PROBLEM TO SOLVE => Which lines in the records below contain the word "ipsum"? Copy each of them.

DATA FOR THE TASK =>
[Start of Attachment]

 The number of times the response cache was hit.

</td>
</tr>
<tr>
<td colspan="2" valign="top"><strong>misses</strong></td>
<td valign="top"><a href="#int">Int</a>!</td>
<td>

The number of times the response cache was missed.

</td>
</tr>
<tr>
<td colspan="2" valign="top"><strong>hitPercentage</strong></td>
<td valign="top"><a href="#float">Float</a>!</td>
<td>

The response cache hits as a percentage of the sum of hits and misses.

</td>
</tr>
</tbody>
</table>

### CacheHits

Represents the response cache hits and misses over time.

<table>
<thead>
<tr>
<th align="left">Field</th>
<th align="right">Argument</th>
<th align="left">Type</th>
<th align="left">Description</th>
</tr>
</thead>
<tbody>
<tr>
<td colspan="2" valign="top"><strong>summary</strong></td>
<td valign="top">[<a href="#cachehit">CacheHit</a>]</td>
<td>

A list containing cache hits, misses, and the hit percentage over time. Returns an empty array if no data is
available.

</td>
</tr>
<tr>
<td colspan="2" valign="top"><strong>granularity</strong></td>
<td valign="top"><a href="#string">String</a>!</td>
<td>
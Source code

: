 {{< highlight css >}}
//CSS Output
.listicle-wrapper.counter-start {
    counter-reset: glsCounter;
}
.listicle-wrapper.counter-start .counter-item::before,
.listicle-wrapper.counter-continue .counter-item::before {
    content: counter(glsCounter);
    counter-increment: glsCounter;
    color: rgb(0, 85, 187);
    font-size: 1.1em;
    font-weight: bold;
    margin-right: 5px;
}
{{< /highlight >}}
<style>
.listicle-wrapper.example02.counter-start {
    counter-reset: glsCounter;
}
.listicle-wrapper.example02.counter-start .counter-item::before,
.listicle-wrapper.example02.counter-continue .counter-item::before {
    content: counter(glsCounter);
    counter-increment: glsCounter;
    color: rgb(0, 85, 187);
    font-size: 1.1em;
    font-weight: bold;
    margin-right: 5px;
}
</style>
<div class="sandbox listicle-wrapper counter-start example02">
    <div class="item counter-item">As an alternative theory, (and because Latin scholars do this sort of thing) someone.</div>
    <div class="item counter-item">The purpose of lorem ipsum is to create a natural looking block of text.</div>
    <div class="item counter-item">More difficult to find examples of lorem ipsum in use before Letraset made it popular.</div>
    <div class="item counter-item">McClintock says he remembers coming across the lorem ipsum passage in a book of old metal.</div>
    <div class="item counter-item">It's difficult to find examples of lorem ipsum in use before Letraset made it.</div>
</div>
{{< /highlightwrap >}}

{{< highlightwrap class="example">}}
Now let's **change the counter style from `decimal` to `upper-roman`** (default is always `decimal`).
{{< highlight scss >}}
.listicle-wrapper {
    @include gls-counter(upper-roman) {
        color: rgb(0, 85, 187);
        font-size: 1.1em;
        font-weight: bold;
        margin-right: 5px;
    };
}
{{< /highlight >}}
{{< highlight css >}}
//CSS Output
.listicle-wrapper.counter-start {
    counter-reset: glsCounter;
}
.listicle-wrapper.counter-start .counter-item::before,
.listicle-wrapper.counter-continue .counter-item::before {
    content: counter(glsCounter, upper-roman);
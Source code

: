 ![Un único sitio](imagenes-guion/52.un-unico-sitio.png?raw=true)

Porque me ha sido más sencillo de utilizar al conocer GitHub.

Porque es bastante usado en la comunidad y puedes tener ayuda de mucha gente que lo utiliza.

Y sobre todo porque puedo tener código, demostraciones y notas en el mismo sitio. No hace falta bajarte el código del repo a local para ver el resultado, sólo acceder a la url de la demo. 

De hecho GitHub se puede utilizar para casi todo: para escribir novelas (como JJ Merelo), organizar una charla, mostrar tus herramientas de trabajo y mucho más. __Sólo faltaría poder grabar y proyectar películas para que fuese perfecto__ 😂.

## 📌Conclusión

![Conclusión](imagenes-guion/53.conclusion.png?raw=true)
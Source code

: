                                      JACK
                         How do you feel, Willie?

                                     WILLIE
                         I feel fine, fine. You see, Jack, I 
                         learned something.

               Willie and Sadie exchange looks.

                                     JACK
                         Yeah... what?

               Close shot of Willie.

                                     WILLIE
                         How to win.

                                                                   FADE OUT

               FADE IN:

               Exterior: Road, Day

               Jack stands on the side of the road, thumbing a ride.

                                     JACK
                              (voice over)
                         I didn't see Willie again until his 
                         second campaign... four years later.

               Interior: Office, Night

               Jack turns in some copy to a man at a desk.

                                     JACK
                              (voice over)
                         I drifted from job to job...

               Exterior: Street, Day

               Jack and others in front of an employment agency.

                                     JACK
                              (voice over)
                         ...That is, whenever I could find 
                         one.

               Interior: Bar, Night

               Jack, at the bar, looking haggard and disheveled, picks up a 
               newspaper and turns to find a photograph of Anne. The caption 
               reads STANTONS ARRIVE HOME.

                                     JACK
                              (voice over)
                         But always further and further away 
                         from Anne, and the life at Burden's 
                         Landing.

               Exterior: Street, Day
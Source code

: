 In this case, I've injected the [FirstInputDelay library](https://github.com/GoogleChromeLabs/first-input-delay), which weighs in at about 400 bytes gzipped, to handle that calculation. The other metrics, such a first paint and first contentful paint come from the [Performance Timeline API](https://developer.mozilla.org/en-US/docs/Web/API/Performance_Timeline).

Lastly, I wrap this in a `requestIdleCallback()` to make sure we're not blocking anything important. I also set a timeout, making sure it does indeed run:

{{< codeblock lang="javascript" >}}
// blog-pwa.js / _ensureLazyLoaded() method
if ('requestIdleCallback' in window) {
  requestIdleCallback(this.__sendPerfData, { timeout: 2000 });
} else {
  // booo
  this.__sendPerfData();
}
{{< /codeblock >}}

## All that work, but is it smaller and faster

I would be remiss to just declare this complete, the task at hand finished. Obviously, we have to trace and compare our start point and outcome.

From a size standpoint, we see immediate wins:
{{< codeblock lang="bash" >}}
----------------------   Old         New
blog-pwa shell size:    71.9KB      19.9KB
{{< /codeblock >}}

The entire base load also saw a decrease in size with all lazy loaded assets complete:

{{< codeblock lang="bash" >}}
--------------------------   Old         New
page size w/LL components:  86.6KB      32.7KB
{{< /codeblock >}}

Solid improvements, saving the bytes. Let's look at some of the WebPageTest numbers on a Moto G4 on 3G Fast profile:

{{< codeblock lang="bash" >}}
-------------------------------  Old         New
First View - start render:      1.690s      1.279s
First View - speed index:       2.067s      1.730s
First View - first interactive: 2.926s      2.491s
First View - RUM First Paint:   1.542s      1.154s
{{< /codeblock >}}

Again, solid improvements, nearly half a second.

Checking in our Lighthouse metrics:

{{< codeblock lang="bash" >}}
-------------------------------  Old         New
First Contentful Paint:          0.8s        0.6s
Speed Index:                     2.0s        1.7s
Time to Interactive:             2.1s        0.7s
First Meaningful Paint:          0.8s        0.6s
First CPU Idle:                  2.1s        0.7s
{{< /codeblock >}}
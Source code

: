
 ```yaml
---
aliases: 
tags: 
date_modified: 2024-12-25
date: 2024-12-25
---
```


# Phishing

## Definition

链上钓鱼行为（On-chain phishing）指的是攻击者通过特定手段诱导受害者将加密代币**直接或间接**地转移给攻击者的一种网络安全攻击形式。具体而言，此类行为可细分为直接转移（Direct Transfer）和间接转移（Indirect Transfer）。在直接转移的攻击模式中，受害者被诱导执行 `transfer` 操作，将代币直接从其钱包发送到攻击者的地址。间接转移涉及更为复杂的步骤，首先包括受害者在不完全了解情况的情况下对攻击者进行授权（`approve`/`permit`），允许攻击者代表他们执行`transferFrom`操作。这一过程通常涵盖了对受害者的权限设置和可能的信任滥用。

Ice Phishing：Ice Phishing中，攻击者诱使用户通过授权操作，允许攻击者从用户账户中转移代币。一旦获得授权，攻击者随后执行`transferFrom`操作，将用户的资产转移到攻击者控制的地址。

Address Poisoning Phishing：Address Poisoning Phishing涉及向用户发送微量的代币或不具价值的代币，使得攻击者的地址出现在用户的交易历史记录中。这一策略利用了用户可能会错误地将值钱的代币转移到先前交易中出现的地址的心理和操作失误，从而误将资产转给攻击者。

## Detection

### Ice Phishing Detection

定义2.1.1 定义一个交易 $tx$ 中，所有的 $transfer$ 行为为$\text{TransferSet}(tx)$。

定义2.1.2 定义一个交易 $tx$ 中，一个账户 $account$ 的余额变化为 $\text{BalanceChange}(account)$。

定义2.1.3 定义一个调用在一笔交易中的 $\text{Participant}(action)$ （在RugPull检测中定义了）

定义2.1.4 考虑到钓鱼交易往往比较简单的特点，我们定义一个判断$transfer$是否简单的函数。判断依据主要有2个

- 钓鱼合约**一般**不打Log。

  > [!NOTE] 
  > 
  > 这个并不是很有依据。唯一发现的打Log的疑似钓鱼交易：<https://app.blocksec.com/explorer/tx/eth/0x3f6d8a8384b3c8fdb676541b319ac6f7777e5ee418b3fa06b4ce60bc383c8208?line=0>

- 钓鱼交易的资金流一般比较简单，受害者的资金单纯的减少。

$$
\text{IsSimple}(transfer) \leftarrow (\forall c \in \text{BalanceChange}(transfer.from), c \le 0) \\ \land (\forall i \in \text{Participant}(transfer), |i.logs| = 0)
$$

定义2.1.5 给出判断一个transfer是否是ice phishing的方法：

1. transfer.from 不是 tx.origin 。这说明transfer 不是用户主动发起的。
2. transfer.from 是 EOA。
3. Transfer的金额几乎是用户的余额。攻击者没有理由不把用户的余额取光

[End of Attachment]

RESPONSE AREA =>
    <div class="item counter-item">The purpose of lorem ipsum is to create a natural looking block of text.</div>
    <div class="item counter-item">More difficult to find examples of lorem ipsum in use before Letraset made it popular.</div>
    <div class="item counter-item">McClintock says he remembers coming across the lorem ipsum passage in a book of old metal.</div>
    <div class="item counter-item">It's difficult to find examples of lorem ipsum in use before Letraset made it.</div>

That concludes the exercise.